Toutefois, encore quelques heures avant la pré-rentrée des professeurs, la note n'était toujours pas parvenue aux établissements. Radouane M'Hamdi craint que cela n'arrive pas à temps : "On voulait les avoir avant la rentrée pour qu'on puisse les présenter aux équipes pédagogiques lors de la pré-rentrée et qu'on puisse communiquer à ce propos auprès des élèves et des familles avant la rentrée".
"Comment faire la différence ? Au faciès ?"
De son côté, Anne*, une conseillère principale d'éducation (CPE) d'un lycée de Seine-Saint-Denis qui souhaite rester anonyme, s'inquiète de cette nouvelle directive à suivre pour la rentrée. Selon elle, ce qui est demandé n'est pas assez clair.
Lors d'une réunion, j'ai demandé si toutes les robes longues et couvrantes étaient des abayas. On m'a répondu que non. J'ai demandé comment faire la différence. Je n'ai pas eu de réponse. Comment suis-je supposée faire la différence ? Au faciès ?
Une CPE dans un lycée de Seine-Saint-Denis
"C'est un signal que tout ça est quand même assez vague et flou. Je veux bien entendre que je doive appliquer des règles, mais encore faut-il qu'elles soient claires", ajoute-t-elle.
La note devrait "clarifier la règle", a indiqué le ministre. "Elle donne un certain nombre de pistes, de guides pour faire ce travail d'échange", a-t-il complété.

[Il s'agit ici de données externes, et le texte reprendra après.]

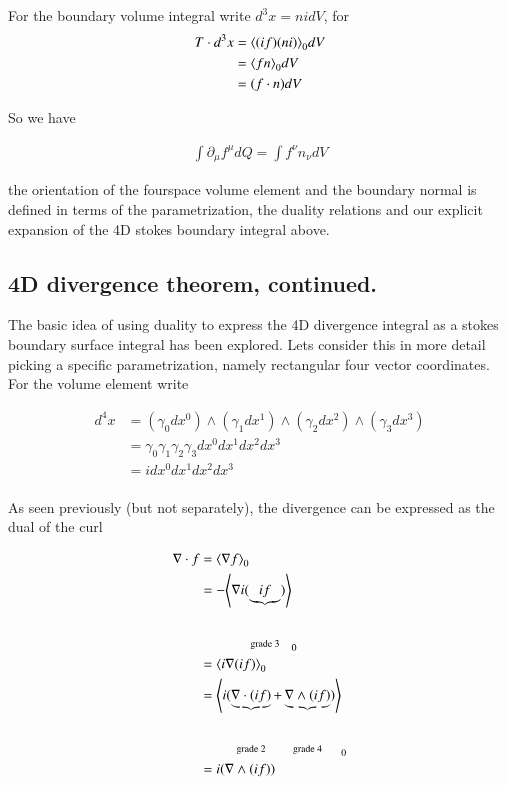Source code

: For the boundary volume integral write $d^3 x = n i dV$, for
\begin{align*}
T \cdot d^3 x 
&= 
{\left\langle{{ (if) ( n i ) }}\right\rangle}_{0} dV \\
&= 
{\left\langle{{ f n }}\right\rangle}_{0} dV \\
&= 
(f \cdot n) dV
\end{align*}

So we have

\begin{align*}
\int \partial_\mu f^\mu dQ = \int f^\nu n_\nu dV
\end{align*}

the orientation of the fourspace volume element and the boundary normal is defined in terms of the parametrization, the duality relations and our explicit expansion of the 4D stokes boundary integral above.

\subsection{4D divergence theorem, continued.}

The basic idea of using duality to express the 4D divergence integral as a stokes boundary surface integral has been explored.  Lets consider this in more detail picking a specific parametrization, namely rectangular four vector coordinates.  For the volume element write

\begin{align*}
d^4 x 
&= ( \gamma_0 dx^0 ) \wedge ( \gamma_1 dx^1 ) \wedge ( \gamma_2 dx^2 ) \wedge ( \gamma_3 dx^3 ) \\
&= \gamma_0 \gamma_1 \gamma_2 \gamma_3 dx^0 dx^1 dx^2 dx^3 \\
&= i dx^0 dx^1 dx^2 dx^3 \\
\end{align*}

As seen previously (but not separately), the divergence can be expressed as the dual of the curl

\begin{align*}
\nabla \cdot f
&=
{\left\langle{{ \nabla f }}\right\rangle}_{0} \\
&=
-{\left\langle{{ \nabla i (\underbrace{i f}_{\text{grade 3}}) }}\right\rangle}_{0} \\
&=
{\left\langle{{ i \nabla(i f) }}\right\rangle}_{0} \\
&=
{\left\langle{{ i ( \underbrace{\nabla\cdot (i f)}_{\text{grade 2}} + \underbrace{\nabla\wedge (i f)}_{\text{grade 4}} ) }}\right\rangle}_{0} \\
&=
i (\nabla \wedge (i f)) \\
\end{align*}


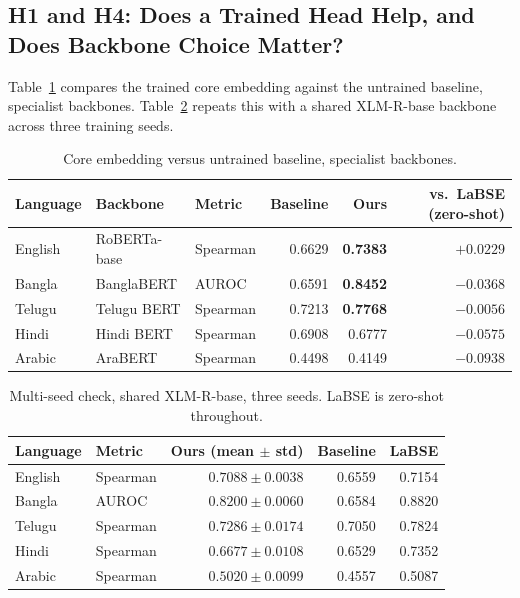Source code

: \documentclass[manuscript]{acmart}
\begin{document}
\subsection{H1 and H4: Does a Trained Head Help, and Does Backbone Choice Matter?}

Table~\ref{tab:specialist} compares the trained core embedding against the untrained baseline, specialist backbones. Table~\ref{tab:multiseed} repeats this with a shared XLM-R-base backbone across three training seeds.

\begin{table}[h]
\caption{Core embedding versus untrained baseline, specialist backbones.}
\label{tab:specialist}
\begin{tabular}{@{}lllrrr@{}}
\toprule
Language & Backbone & Metric & Baseline & Ours & vs.\ LaBSE (zero-shot) \\
\midrule
English & RoBERTa-base   & Spearman & 0.6629 & \textbf{0.7383} & $+0.0229$ \\
Bangla  & BanglaBERT     & AUROC    & 0.6591 & \textbf{0.8452} & $-0.0368$ \\
Telugu  & Telugu BERT    & Spearman & 0.7213 & \textbf{0.7768} & $-0.0056$ \\
Hindi   & Hindi BERT     & Spearman & 0.6908 & 0.6777           & $-0.0575$ \\
Arabic  & AraBERT        & Spearman & 0.4498 & 0.4149           & $-0.0938$ \\
\bottomrule
\end{tabular}
\end{table}

\begin{table}[h]
\caption{Multi-seed check, shared XLM-R-base, three seeds. LaBSE is zero-shot throughout.}
\label{tab:multiseed}
\begin{tabular}{@{}llrrr@{}}
\toprule
Language & Metric & Ours (mean $\pm$ std) & Baseline & LaBSE \\
\midrule
English & Spearman & $0.7088 \pm 0.0038$ & 0.6559 & 0.7154 \\
Bangla  & AUROC    & $0.8200 \pm 0.0060$ & 0.6584 & 0.8820 \\
Telugu  & Spearman & $0.7286 \pm 0.0174$ & 0.7050 & 0.7824 \\
Hindi   & Spearman & $0.6677 \pm 0.0108$ & 0.6529 & 0.7352 \\
Arabic  & Spearman & $0.5020 \pm 0.0099$ & 0.4557 & 0.5087 \\
\bottomrule
\end{tabular}
\end{table}
\end{document}
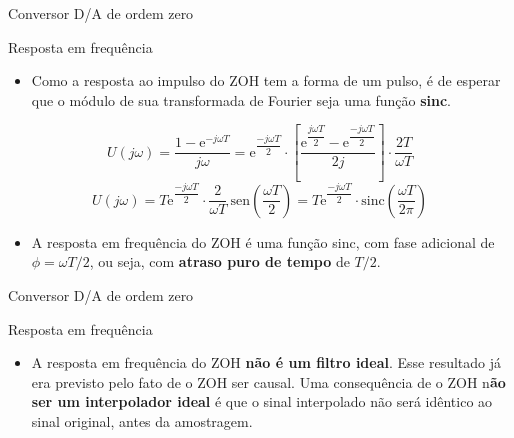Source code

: \begin{frame}{Conversor D/A de ordem zero}
\begin{block}{Resposta em frequência}
\begin{itemize}
    \item Como a resposta ao impulso do ZOH tem a forma de um pulso, é de esperar que o módulo de sua transformada de Fourier seja uma função \textbf{sinc}.
\end{itemize}

\begin{equation*}
U(j\omega) = \dfrac{1 - \text{e}^{-j\omega T}}{j\omega} = \text{e}^{\dfrac{-j\omega T}{2}} \cdot \left[\dfrac{\text{e}^{\dfrac{j\omega T}{2}} - \text{e}^{\dfrac{-j\omega T}{2}}}{2j}\right] \cdot \dfrac{2T}{\omega T}
\end{equation*}
\begin{equation*}
U(j\omega) = T \text{e}^{\dfrac{-j\omega T}{2}} \cdot \dfrac{2}{\omega T} \ \text{sen} \left(\dfrac{\omega T}{2}\right) = T \text{e}^{\dfrac{-j\omega T}{2}} \cdot \text{sinc} \left(\dfrac{\omega T}{2\pi}\right)
\end{equation*}
\begin{itemize}
    \item A resposta em  frequência do ZOH é uma função sinc, com  fase adicional de $\phi = \omega T/2$, ou seja, com  \textbf{atraso puro de tempo} de $T/2$.
\end{itemize}
\end{block}
\end{frame}

\begin{frame}{Conversor D/A de ordem zero}
\begin{block}{Resposta em frequência}
\begin{itemize}
    \item A resposta em frequência do ZOH\textbf{ não é um filtro ideal}. Esse resultado já era previsto pelo fato de o ZOH ser causal. Uma consequência de  o ZOH n\textbf{ão ser um interpolador ideal} é que o sinal interpolado não será idêntico ao sinal  original, antes da amostragem.
\end{itemize}
\end{block}
\end{frame}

Cette CPE admet qu'elle pense "faire le minimum de ce qu'on me demande de faire" car "personnellement et éthiquement, je ne vois pas en quoi le fait de porter ce type de vêtement interfère avec le principe de laïcité", confie-t-elle. Elle poursuit : "Je trouve qu'il faudrait qu'on foute la paix aux filles, à la condition qu'elles ne troublent pas la mission d'éducation de l'école. Dans mon lycée, certaines portent des crop tops, d'autres des abayas et tout se passe bien." (...)"Je pense que c'est une stigmatisation d'une certaine population avec un focus sur les filles", déclare-t-elle.
Anne regrette que l'attention des chefs d'établissement et des équipes pédagogiques doivent se porter sur cette situation lors de cette pré-rentrée alors que "l'énergie devrait être concentrée sur autre chose" selon elle : "Des établissements manquent d'infirmières, d'assistantes sociales, c'est une vraie crise du recrutement..."
Après le voile en 2004, puis le bandeau, c'est donc l'abaya qui est le nouveau symbole des frictions autour de la laïcité à l'école. L'annonce de l'interdiction de l'abaya entre dans la continuité de la loi du 15 mars 2004 interdisant le port de tenues ou signes qui manifestent "ostensiblement une appartenance religieuse". Pour autant, certains qualifient l'abaya de "forme de mode", selon les mots d'Abdallah Zekri, le vice-président du Conseil français du culte musulman (CFCM). "La meilleure manière pour savoir si c'est religieux ou pas, c'est de savoir le sens que donnent à ce vêtement celles qui le portent", a déclaré à l'AFP Haoues Seniguer, maître de conférence à l'IEP de Lyon et spécialiste de l'islamisme.